3. To fix this you'll generally want to have two state estimates, a global one in "global_map" from GPS, and the local or relative one in "map", from VO. Then a dynamic transform is published connecting the two such that the transform will convert the vehicle pose from VO state estimate in "map" frame to the global state estimate in "global_map" frame.

          needed transform
                |
                V
    global_map <--- map <--- base_link
Given the vehicle pose from the global state estimate and the vehicle pose from VO estimate, it should be straightforward to calculate and publish the transform between the two at a fixed rate.
  1. You are correct that you will need the heading of the global estimate to get everything aligned. A simple way to do this is to infer the heading from the motion of the bot in the global frame. This is only valid if the bot is in motion, so you would want to only publish the inferred heading when the velocity is above some threshold. This inferred heading would go into the global state estimate.

  2. The global state estimate could be as basic as directly converting the GPS lat/lon with the planar projection to "global_map" and using the inferred heading, or, preferably, it could be a Kalman filter that incorporates the projected GPS data, the inferred heading, wheel speed, IMU, etc to provide a smoother and higher frequency state estimate.

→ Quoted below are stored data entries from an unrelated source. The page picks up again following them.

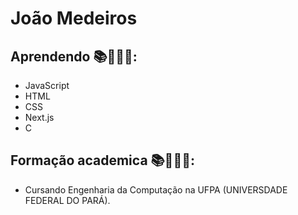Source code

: # João Medeiros
## Aprendendo 📚👨🏽‍💻:
- JavaScript
- HTML
- CSS
- Next.js
- C
## Formação academica 📚👨🏽‍💻:
- Cursando Engenharia da Computação na UFPA (UNIVERSDADE FEDERAL DO PARÁ).


<!---
Medeiros20/Medeiros20 is a ✨ special ✨ repository because its `README.md` (this file) appears on your GitHub profile.
You can click the Preview link to take a look at your changes.
--->
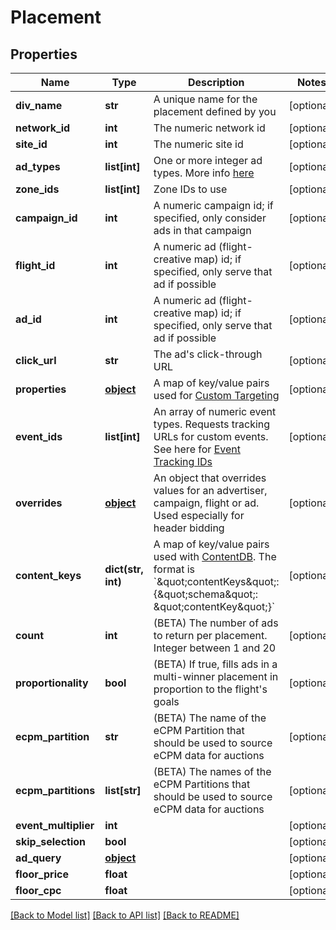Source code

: # Placement

## Properties
Name | Type | Description | Notes
------------ | ------------- | ------------- | -------------
**div_name** | **str** | A unique name for the placement defined by you | [optional] 
**network_id** | **int** | The numeric network id | [optional] 
**site_id** | **int** | The numeric site id | [optional] 
**ad_types** | **list[int]** | One or more integer ad types. More info [here](https://dev.adzerk.com/docs/ad-sizes) | [optional] 
**zone_ids** | **list[int]** | Zone IDs to use | [optional] 
**campaign_id** | **int** | A numeric campaign id; if specified, only consider ads in that campaign | [optional] 
**flight_id** | **int** | A numeric ad (flight-creative map) id; if specified, only serve that ad if possible | [optional] 
**ad_id** | **int** | A numeric ad (flight-creative map) id; if specified, only serve that ad if possible | [optional] 
**click_url** | **str** | The ad&#39;s click-through URL | [optional] 
**properties** | [**object**](.md) | A map of key/value pairs used for [Custom Targeting](https://dev.adzerk.com/docs/custom-targeting) | [optional] 
**event_ids** | **list[int]** | An array of numeric event types. Requests tracking URLs for custom events. See here for [Event Tracking IDs](https://dev.adzerk.com/v1.0/docs/custom-event-tracking) | [optional] 
**overrides** | [**object**](.md) | An object that overrides values for an advertiser, campaign, flight or ad. Used especially for header bidding | [optional] 
**content_keys** | **dict(str, int)** | A map of key/value pairs used with [ContentDB](https://dev.adzerk.com/docs/contentdb-1). The format is &#x60;\&quot;contentKeys\&quot;: {\&quot;schema\&quot;: \&quot;contentKey\&quot;}&#x60; | [optional] 
**count** | **int** | (BETA) The number of ads to return per placement. Integer between 1 and 20 | [optional] 
**proportionality** | **bool** | (BETA) If true, fills ads in a multi-winner placement in proportion to the flight&#39;s goals | [optional] 
**ecpm_partition** | **str** | (BETA) The name of the eCPM Partition that should be used to source eCPM data for auctions | [optional] 
**ecpm_partitions** | **list[str]** | (BETA) The names of the eCPM Partitions that should be used to source eCPM data for auctions | [optional] 
**event_multiplier** | **int** |  | [optional] 
**skip_selection** | **bool** |  | [optional] 
**ad_query** | [**object**](.md) |  | [optional] 
**floor_price** | **float** |  | [optional] 
**floor_cpc** | **float** |  | [optional] 

[[Back to Model list]](../README.md#documentation-for-models) [[Back to API list]](../README.md#documentation-for-api-endpoints) [[Back to README]](../README.md)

jmericks commented 2 years ago

@malban Thank you for the detailed explanation. I had not understood exactly what was going on in the wgs84 frame so that was complicating things. As far as global heading is concerned, I have come to a similar conclusion. I started by using the Kabsch algorithm (for aligning sets of vectors) in order to get the optimal rotation between the global (global_map) and local (map) reference frames. This is of course just an estimate, but has a good basis to it at least! I have also started recording test sets where I use a GPS compass in order to get the starting heading referenced to true north. This has helped tremendously as well.

I have used the navsat_transform node in the past and it works wonderfully for what you are describing with the Kalman filter - I was just attempting here to keep GPS and VO fully separate so that there are no confounding variables in the comparison between the two (the more that I align the VO with GPS using actual GPS points, the better VO will appear to work). This was one of the consequences I saw with the Kabsch algorithm: it wasn't concerned with aligning initial heading, but with LMSE of the entire set of vectors. Reducing the vector set to the first few points in GPS/VO made this much better as well.